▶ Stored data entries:
________________________________________

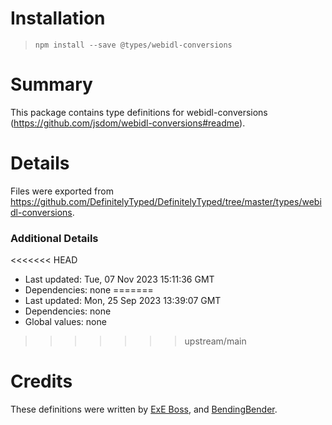 # Installation
> `npm install --save @types/webidl-conversions`

# Summary
This package contains type definitions for webidl-conversions (https://github.com/jsdom/webidl-conversions#readme).

# Details
Files were exported from https://github.com/DefinitelyTyped/DefinitelyTyped/tree/master/types/webidl-conversions.

### Additional Details
<<<<<<< HEAD
 * Last updated: Tue, 07 Nov 2023 15:11:36 GMT
 * Dependencies: none
=======
 * Last updated: Mon, 25 Sep 2023 13:39:07 GMT
 * Dependencies: none
 * Global values: none
>>>>>>> upstream/main

# Credits
These definitions were written by [ExE Boss](https://github.com/ExE-Boss), and [BendingBender](https://github.com/BendingBender).
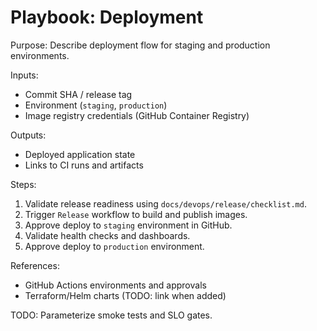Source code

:# Playbook: Deployment

Purpose: Describe deployment flow for staging and production environments.

Inputs:
- Commit SHA / release tag
- Environment (`staging`, `production`)
- Image registry credentials (GitHub Container Registry)

Outputs:
- Deployed application state
- Links to CI runs and artifacts

Steps:
1. Validate release readiness using `docs/devops/release/checklist.md`.
2. Trigger `Release` workflow to build and publish images.
3. Approve deploy to `staging` environment in GitHub.
4. Validate health checks and dashboards.
5. Approve deploy to `production` environment.

References:
- GitHub Actions environments and approvals
- Terraform/Helm charts (TODO: link when added)

TODO: Parameterize smoke tests and SLO gates.

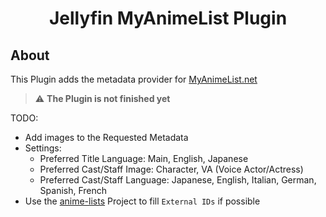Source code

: <h1 align="center">Jellyfin MyAnimeList Plugin</h1>

## About

This Plugin adds the metadata provider for [MyAnimeList.net](https://myanimelist.net/)

> :warning: **The Plugin is not finished yet**

TODO:

* Add images to the Requested Metadata
* Settings:
  * Preferred Title Language: Main, English, Japanese
  * Preferred Cast/Staff Image: Character, VA (Voice Actor/Actress)
  * Preferred Cast/Staff Language: Japanese, English, Italian, German, Spanish, French
* Use the [anime-lists](https://github.com/Fribb/anime-lists) Project to fill `External IDs` if possible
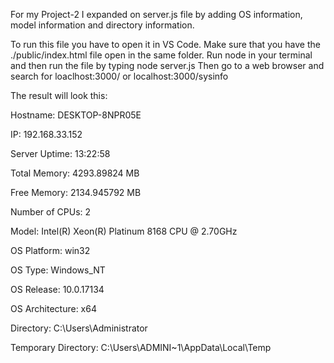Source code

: For my Project-2 I expanded on server.js file by adding OS information, model information and directory information.

To run this file you have to open it in VS Code. Make sure that you have the ./public/index.html file open in the same folder. Run node in your terminal and then run the file by typing node server.js
Then go to a web browser and search for loaclhost:3000/ or localhost:3000/sysinfo

The result will look this:

Hostname: DESKTOP-8NPR05E

IP: 192.168.33.152

Server Uptime: 13:22:58

Total Memory: 4293.89824 MB

Free Memory: 2134.945792 MB

Number of CPUs: 2

Model: Intel(R) Xeon(R) Platinum 8168 CPU @ 2.70GHz

OS Platform: win32

OS Type: Windows_NT

OS Release: 10.0.17134

OS Architecture: x64

Directory: C:\Users\Administrator

Temporary Directory: C:\Users\ADMINI~1\AppData\Local\Temp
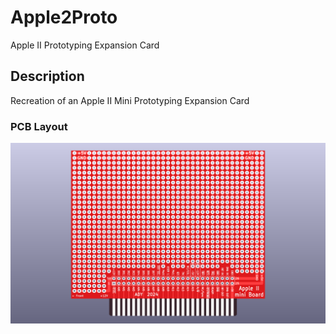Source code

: # Apple2Proto
Apple II Prototyping Expansion Card

## Description
Recreation of an Apple II Mini Prototyping Expansion Card

### PCB Layout
![A2mini Board Image](Apple2ProtoMini.png "Apple II Prototyping Expansion Card (mini version)")
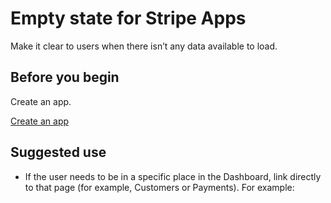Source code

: # Empty state for Stripe Apps

Make it clear to users when there isn’t any data available to load.

## Before you begin

Create an app.

[Create an app](/stripe-apps/create-app)

## Suggested use

- If the user needs to be in a specific place in the Dashboard, link directly to that page (for example, Customers or Payments). For example:
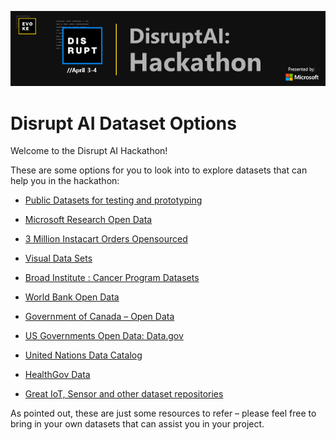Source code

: ![](media/1c253bf5f390611493e677757d08f8d7.png)

# Disrupt AI Dataset Options

Welcome to the Disrupt AI Hackathon!

These are some options for you to look into to explore datasets that can help
you in the hackathon:

-   [Public Datasets for testing and
    prototyping](https://docs.microsoft.com/en-us/azure/sql-database/sql-database-public-data-sets)

-   [Microsoft Research Open Data](https://msropendata.com/)

-   [3 Million Instacart Orders
    Opensourced](https://www.instacart.com/datasets/grocery-shopping-2017)

-   [Visual Data Sets](https://www.visualdata.io/)

-   [Broad Institute : Cancer Program
    Datasets](http://portals.broadinstitute.org/cgi-bin/cancer/datasets.cgi)

-   [World Bank Open Data](https://data.worldbank.org/)

-   [Government of Canada – Open Data](https://open.canada.ca/en/open-data)

-   [US Governments Open Data: Data.gov](https://www.data.gov/)

-   [United Nations Data Catalog](https://undatacatalog.org/home )

-   [HealthGov Data](https://healthdata.gov/)

-   [Great IoT, Sensor and other dataset
    repositories](https://www.datasciencecentral.com/profiles/blogs/great-sensor-datasets-to-prepare-your-next-career-move-in-iot-int)

As pointed out, these are just some resources to refer – please feel free to
bring in your own datasets that can assist you in your project.
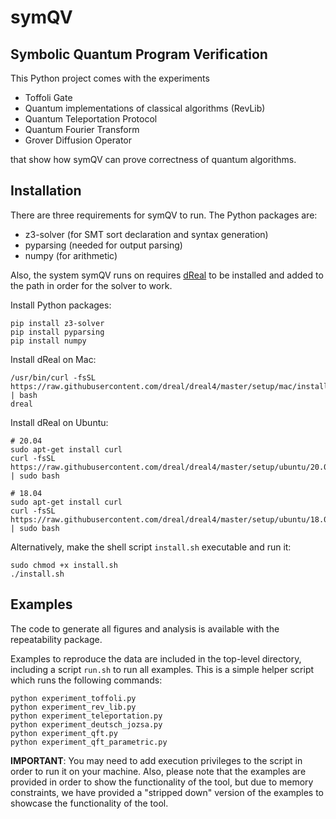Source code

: # symQV

## Symbolic Quantum Program Verification

This Python project comes with the experiments

- Toffoli Gate
- Quantum implementations of classical algorithms (RevLib)
- Quantum Teleportation Protocol
- Quantum Fourier Transform
- Grover Diffusion Operator

that show how symQV can prove correctness of quantum algorithms.

## Installation

There are three requirements for symQV to run. The Python packages are:

- z3-solver (for SMT sort declaration and syntax generation)
- pyparsing (needed for output parsing)
- numpy (for arithmetic)

Also, the system symQV runs on requires [dReal](http://dreal.github.io) to be installed and added to the path
in order for the solver to work.

Install Python packages:

    pip install z3-solver
    pip install pyparsing
    pip install numpy
    
Install dReal on Mac:

    /usr/bin/curl -fsSL https://raw.githubusercontent.com/dreal/dreal4/master/setup/mac/install.sh | bash
    dreal

Install dReal on Ubuntu:

    # 20.04
    sudo apt-get install curl
    curl -fsSL https://raw.githubusercontent.com/dreal/dreal4/master/setup/ubuntu/20.04/install.sh | sudo bash
    
    # 18.04
    sudo apt-get install curl
    curl -fsSL https://raw.githubusercontent.com/dreal/dreal4/master/setup/ubuntu/18.04/install.sh | sudo bash

Alternatively, make the shell script `install.sh` executable and run it:

    sudo chmod +x install.sh
    ./install.sh


## Examples

The code to generate all figures and analysis is available with the repeatability
package.

Examples to reproduce the data are included in the top-level directory, including a script `run.sh` to run all examples.
This is a simple helper script which runs the following commands:

    python experiment_toffoli.py
    python experiment_rev_lib.py
    python experiment_teleportation.py
    python experiment_deutsch_jozsa.py
    python experiment_qft.py
    python experiment_qft_parametric.py


__IMPORTANT__: You may need to add execution privileges to the script in order to run it on your machine.
Also, please note that the examples are provided in order to show the functionality of the tool,
but due to memory constraints, we have provided a "stripped down" version of the examples to showcase the
functionality of the tool.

________________________________________

▶ WHAT THE EXERCISE ASKS: Your copy should hold each line above exactly and no pictures at all.

▶ OUTPUT FOR THIS EXERCISE:
 # Installation
> `npm install --save @types/webidl-conversions`

# Summary
This package contains type definitions for webidl-conversions (https://github.com/jsdom/webidl-conversions#readme).

# Details
Files were exported from https://github.com/DefinitelyTyped/DefinitelyTyped/tree/master/types/webidl-conversions.

### Additional Details
<<<<<<< HEAD
 * Last updated: Tue, 07 Nov 2023 15:11:36 GMT
 * Dependencies: none
=======
 * Last updated: Mon, 25 Sep 2023 13:39:07 GMT
 * Dependencies: none
 * Global values: none
>>>>>>> upstream/main

# Credits
These definitions were written by [ExE Boss](https://github.com/ExE-Boss), and [BendingBender](https://github.com/BendingBender).
Source code

:# Playbook: Deployment

Purpose: Describe deployment flow for staging and production environments.

Inputs:
- Commit SHA / release tag
- Environment (`staging`, `production`)
- Image registry credentials (GitHub Container Registry)

Outputs:
- Deployed application state
- Links to CI runs and artifacts

Steps:
1. Validate release readiness using `docs/devops/release/checklist.md`.
2. Trigger `Release` workflow to build and publish images.
3. Approve deploy to `staging` environment in GitHub.
4. Validate health checks and dashboards.
5. Approve deploy to `production` environment.

References:
- GitHub Actions environments and approvals
- Terraform/Helm charts (TODO: link when added)

TODO: Parameterize smoke tests and SLO gates.

Source code

: <h1 align="center">Jellyfin MyAnimeList Plugin</h1>

## About

This Plugin adds the metadata provider for [MyAnimeList.net](https://myanimelist.net/)

> :warning: **The Plugin is not finished yet**

TODO:

* Add images to the Requested Metadata
* Settings:
  * Preferred Title Language: Main, English, Japanese
  * Preferred Cast/Staff Image: Character, VA (Voice Actor/Actress)
  * Preferred Cast/Staff Language: Japanese, English, Italian, German, Spanish, French
* Use the [anime-lists](https://github.com/Fribb/anime-lists) Project to fill `External IDs` if possible
Source code

: For my Project-2 I expanded on server.js file by adding OS information, model information and directory information.

To run this file you have to open it in VS Code. Make sure that you have the ./public/index.html file open in the same folder. Run node in your terminal and then run the file by typing node server.js
Then go to a web browser and search for loaclhost:3000/ or localhost:3000/sysinfo

The result will look this:

Hostname: DESKTOP-8NPR05E

IP: 192.168.33.152

Server Uptime: 13:22:58

Total Memory: 4293.89824 MB

Free Memory: 2134.945792 MB

Number of CPUs: 2

Model: Intel(R) Xeon(R) Platinum 8168 CPU @ 2.70GHz

OS Platform: win32

OS Type: Windows_NT

OS Release: 10.0.17134

OS Architecture: x64

Directory: C:\Users\Administrator

Temporary Directory: C:\Users\ADMINI~1\AppData\Local\Temp
Source code

: # Apple2Proto
Apple II Prototyping Expansion Card

## Description
Recreation of an Apple II Mini Prototyping Expansion Card

### PCB Layout
![A2mini Board Image](Apple2ProtoMini.png "Apple II Prototyping Expansion Card (mini version)")
Source code

: # Empty state for Stripe Apps

Make it clear to users when there isn’t any data available to load.

## Before you begin

Create an app.

[Create an app](/stripe-apps/create-app)

## Suggested use

- If the user needs to be in a specific place in the Dashboard, link directly to that page (for example, Customers or Payments). For example:
Source code

: ![](media/1c253bf5f390611493e677757d08f8d7.png)

# Disrupt AI Dataset Options

Welcome to the Disrupt AI Hackathon!

These are some options for you to look into to explore datasets that can help
you in the hackathon:

-   [Public Datasets for testing and
    prototyping](https://docs.microsoft.com/en-us/azure/sql-database/sql-database-public-data-sets)

-   [Microsoft Research Open Data](https://msropendata.com/)

-   [3 Million Instacart Orders
    Opensourced](https://www.instacart.com/datasets/grocery-shopping-2017)

-   [Visual Data Sets](https://www.visualdata.io/)

-   [Broad Institute : Cancer Program
    Datasets](http://portals.broadinstitute.org/cgi-bin/cancer/datasets.cgi)

-   [World Bank Open Data](https://data.worldbank.org/)

-   [Government of Canada – Open Data](https://open.canada.ca/en/open-data)

-   [US Governments Open Data: Data.gov](https://www.data.gov/)

-   [United Nations Data Catalog](https://undatacatalog.org/home )

-   [HealthGov Data](https://healthdata.gov/)

-   [Great IoT, Sensor and other dataset
    repositories](https://www.datasciencecentral.com/profiles/blogs/great-sensor-datasets-to-prepare-your-next-career-move-in-iot-int)

As pointed out, these are just some resources to refer – please feel free to
bring in your own datasets that can assist you in your project.
Source code

: # symQV

## Symbolic Quantum Program Verification

This Python project comes with the experiments

- Toffoli Gate
- Quantum implementations of classical algorithms (RevLib)
- Quantum Teleportation Protocol
- Quantum Fourier Transform
- Grover Diffusion Operator

that show how symQV can prove correctness of quantum algorithms.

## Installation

There are three requirements for symQV to run. The Python packages are:

- z3-solver (for SMT sort declaration and syntax generation)
- pyparsing (needed for output parsing)
- numpy (for arithmetic)

Also, the system symQV runs on requires [dReal](http://dreal.github.io) to be installed and added to the path
in order for the solver to work.

Install Python packages:

    pip install z3-solver
    pip install pyparsing
    pip install numpy
    
Install dReal on Mac:

    /usr/bin/curl -fsSL https://raw.githubusercontent.com/dreal/dreal4/master/setup/mac/install.sh | bash
    dreal

Install dReal on Ubuntu:

    # 20.04
    sudo apt-get install curl
    curl -fsSL https://raw.githubusercontent.com/dreal/dreal4/master/setup/ubuntu/20.04/install.sh | sudo bash
    
    # 18.04
    sudo apt-get install curl
    curl -fsSL https://raw.githubusercontent.com/dreal/dreal4/master/setup/ubuntu/18.04/install.sh | sudo bash

Alternatively, make the shell script `install.sh` executable and run it:

    sudo chmod +x install.sh
    ./install.sh


## Examples

The code to generate all figures and analysis is available with the repeatability
package.

Examples to reproduce the data are included in the top-level directory, including a script `run.sh` to run all examples.
This is a simple helper script which runs the following commands:

    python experiment_toffoli.py
    python experiment_rev_lib.py
    python experiment_teleportation.py
    python experiment_deutsch_jozsa.py
    python experiment_qft.py
    python experiment_qft_parametric.py


__IMPORTANT__: You may need to add execution privileges to the script in order to run it on your machine.
Also, please note that the examples are provided in order to show the functionality of the tool,
but due to memory constraints, we have provided a "stripped down" version of the examples to showcase the
functionality of the tool.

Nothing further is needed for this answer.